**Work instruction**
In the response, the entries must appear exactly as supplied.

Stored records

+--

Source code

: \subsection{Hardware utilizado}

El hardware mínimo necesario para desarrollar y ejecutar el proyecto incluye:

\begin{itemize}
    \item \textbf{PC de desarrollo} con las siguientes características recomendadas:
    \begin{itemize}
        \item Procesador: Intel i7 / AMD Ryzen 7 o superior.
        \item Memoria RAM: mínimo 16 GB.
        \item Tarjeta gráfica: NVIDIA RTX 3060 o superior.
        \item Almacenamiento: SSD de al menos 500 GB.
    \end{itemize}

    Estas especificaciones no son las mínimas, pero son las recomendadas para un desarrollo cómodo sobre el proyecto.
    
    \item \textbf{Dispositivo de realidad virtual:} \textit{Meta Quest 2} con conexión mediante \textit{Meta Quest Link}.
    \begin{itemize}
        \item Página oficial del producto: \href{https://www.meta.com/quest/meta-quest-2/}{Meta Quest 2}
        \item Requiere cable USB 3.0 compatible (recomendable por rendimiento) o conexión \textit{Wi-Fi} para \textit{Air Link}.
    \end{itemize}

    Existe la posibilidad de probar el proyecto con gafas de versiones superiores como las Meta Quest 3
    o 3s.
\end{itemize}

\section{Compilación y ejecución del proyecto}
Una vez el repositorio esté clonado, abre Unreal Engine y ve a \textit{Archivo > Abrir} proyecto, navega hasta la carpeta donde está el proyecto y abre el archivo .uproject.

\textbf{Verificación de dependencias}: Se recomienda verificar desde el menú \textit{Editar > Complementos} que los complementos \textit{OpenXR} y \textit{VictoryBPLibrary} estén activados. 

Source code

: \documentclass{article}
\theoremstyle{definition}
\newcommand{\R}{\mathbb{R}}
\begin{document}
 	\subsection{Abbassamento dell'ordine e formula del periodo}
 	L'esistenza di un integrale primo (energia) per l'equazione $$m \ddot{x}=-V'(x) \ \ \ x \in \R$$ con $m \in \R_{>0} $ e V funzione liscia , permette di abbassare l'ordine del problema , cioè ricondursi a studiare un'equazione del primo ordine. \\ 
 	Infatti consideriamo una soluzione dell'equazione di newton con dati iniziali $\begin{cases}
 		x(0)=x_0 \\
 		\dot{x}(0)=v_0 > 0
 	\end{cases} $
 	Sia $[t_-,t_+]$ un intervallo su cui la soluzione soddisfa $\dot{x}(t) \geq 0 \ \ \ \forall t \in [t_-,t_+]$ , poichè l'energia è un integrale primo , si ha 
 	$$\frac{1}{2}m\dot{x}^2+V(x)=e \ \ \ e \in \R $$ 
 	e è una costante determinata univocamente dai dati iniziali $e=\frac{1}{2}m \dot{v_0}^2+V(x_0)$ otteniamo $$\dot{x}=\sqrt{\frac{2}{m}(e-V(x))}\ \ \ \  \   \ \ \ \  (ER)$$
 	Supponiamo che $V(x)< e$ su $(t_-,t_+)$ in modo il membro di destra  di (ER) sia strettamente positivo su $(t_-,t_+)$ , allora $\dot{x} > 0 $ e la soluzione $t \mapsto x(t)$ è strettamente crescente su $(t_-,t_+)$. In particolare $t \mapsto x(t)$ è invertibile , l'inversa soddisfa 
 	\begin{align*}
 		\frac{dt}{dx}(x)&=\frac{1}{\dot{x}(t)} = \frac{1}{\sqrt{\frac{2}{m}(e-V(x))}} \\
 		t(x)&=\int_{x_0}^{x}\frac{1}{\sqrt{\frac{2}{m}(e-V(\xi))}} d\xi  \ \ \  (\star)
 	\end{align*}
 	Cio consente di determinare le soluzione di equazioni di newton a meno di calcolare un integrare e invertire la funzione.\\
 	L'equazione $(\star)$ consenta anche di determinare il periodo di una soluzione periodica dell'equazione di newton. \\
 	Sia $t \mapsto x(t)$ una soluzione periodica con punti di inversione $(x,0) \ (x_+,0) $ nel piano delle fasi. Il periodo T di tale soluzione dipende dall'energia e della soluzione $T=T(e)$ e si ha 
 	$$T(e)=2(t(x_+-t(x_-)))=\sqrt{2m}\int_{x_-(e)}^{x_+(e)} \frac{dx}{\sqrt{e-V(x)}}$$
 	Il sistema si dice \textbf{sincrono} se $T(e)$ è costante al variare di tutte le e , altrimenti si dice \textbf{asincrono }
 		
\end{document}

+--

**Answer to this task**
Source code

: \subsection{Hardware utilizado}

El hardware mínimo necesario para desarrollar y ejecutar el proyecto incluye:

\begin{itemize}
    \item \textbf{PC de desarrollo} con las siguientes características recomendadas:
    \begin{itemize}
        \item Procesador: Intel i7 / AMD Ryzen 7 o superior.
        \item Memoria RAM: mínimo 16 GB.
        \item Tarjeta gráfica: NVIDIA RTX 3060 o superior.
        \item Almacenamiento: SSD de al menos 500 GB.
    \end{itemize}

    Estas especificaciones no son las mínimas, pero son las recomendadas para un desarrollo cómodo sobre el proyecto.
    
    \item \textbf{Dispositivo de realidad virtual:} \textit{Meta Quest 2} con conexión mediante \textit{Meta Quest Link}.
    \begin{itemize}
        \item Página oficial del producto: \href{https://www.meta.com/quest/meta-quest-2/}{Meta Quest 2}
        \item Requiere cable USB 3.0 compatible (recomendable por rendimiento) o conexión \textit{Wi-Fi} para \textit{Air Link}.
    \end{itemize}

    Existe la posibilidad de probar el proyecto con gafas de versiones superiores como las Meta Quest 3
    o 3s.
\end{itemize}

\section{Compilación y ejecución del proyecto}
Una vez el repositorio esté clonado, abre Unreal Engine y ve a \textit{Archivo > Abrir} proyecto, navega hasta la carpeta donde está el proyecto y abre el archivo .uproject.

\textbf{Verificación de dependencias}: Se recomienda verificar desde el menú \textit{Editar > Complementos} que los complementos \textit{OpenXR} y \textit{VictoryBPLibrary} estén activados. 

Source code

: \documentclass{article}
\theoremstyle{definition}
\newcommand{\R}{\mathbb{R}}
\begin{document}
 	\subsection{Abbassamento dell'ordine e formula del periodo}
 	L'esistenza di un integrale primo (energia) per l'equazione $$m \ddot{x}=-V'(x) \ \ \ x \in \R$$ con $m \in \R_{>0} $ e V funzione liscia , permette di abbassare l'ordine del problema , cioè ricondursi a studiare un'equazione del primo ordine. \\ 
 	Infatti consideriamo una soluzione dell'equazione di newton con dati iniziali $\begin{cases}
 		x(0)=x_0 \\
 		\dot{x}(0)=v_0 > 0
 	\end{cases} $
 	Sia $[t_-,t_+]$ un intervallo su cui la soluzione soddisfa $\dot{x}(t) \geq 0 \ \ \ \forall t \in [t_-,t_+]$ , poichè l'energia è un integrale primo , si ha 
 	$$\frac{1}{2}m\dot{x}^2+V(x)=e \ \ \ e \in \R $$ 
 	e è una costante determinata univocamente dai dati iniziali $e=\frac{1}{2}m \dot{v_0}^2+V(x_0)$ otteniamo $$\dot{x}=\sqrt{\frac{2}{m}(e-V(x))}\ \ \ \  \   \ \ \ \  (ER)$$
 	Supponiamo che $V(x)< e$ su $(t_-,t_+)$ in modo il membro di destra  di (ER) sia strettamente positivo su $(t_-,t_+)$ , allora $\dot{x} > 0 $ e la soluzione $t \mapsto x(t)$ è strettamente crescente su $(t_-,t_+)$. In particolare $t \mapsto x(t)$ è invertibile , l'inversa soddisfa 
 	\begin{align*}
 		\frac{dt}{dx}(x)&=\frac{1}{\dot{x}(t)} = \frac{1}{\sqrt{\frac{2}{m}(e-V(x))}} \\
 		t(x)&=\int_{x_0}^{x}\frac{1}{\sqrt{\frac{2}{m}(e-V(\xi))}} d\xi  \ \ \  (\star)
 	\end{align*}
 	Cio consente di determinare le soluzione di equazioni di newton a meno di calcolare un integrare e invertire la funzione.\\
 	L'equazione $(\star)$ consenta anche di determinare il periodo di una soluzione periodica dell'equazione di newton. \\
 	Sia $t \mapsto x(t)$ una soluzione periodica con punti di inversione $(x,0) \ (x_+,0) $ nel piano delle fasi. Il periodo T di tale soluzione dipende dall'energia e della soluzione $T=T(e)$ e si ha 
 	$$T(e)=2(t(x_+-t(x_-)))=\sqrt{2m}\int_{x_-(e)}^{x_+(e)} \frac{dx}{\sqrt{e-V(x)}}$$
 	Il sistema si dice \textbf{sincrono} se $T(e)$ è costante al variare di tutte le e , altrimenti si dice \textbf{asincrono }
 		
\end{document}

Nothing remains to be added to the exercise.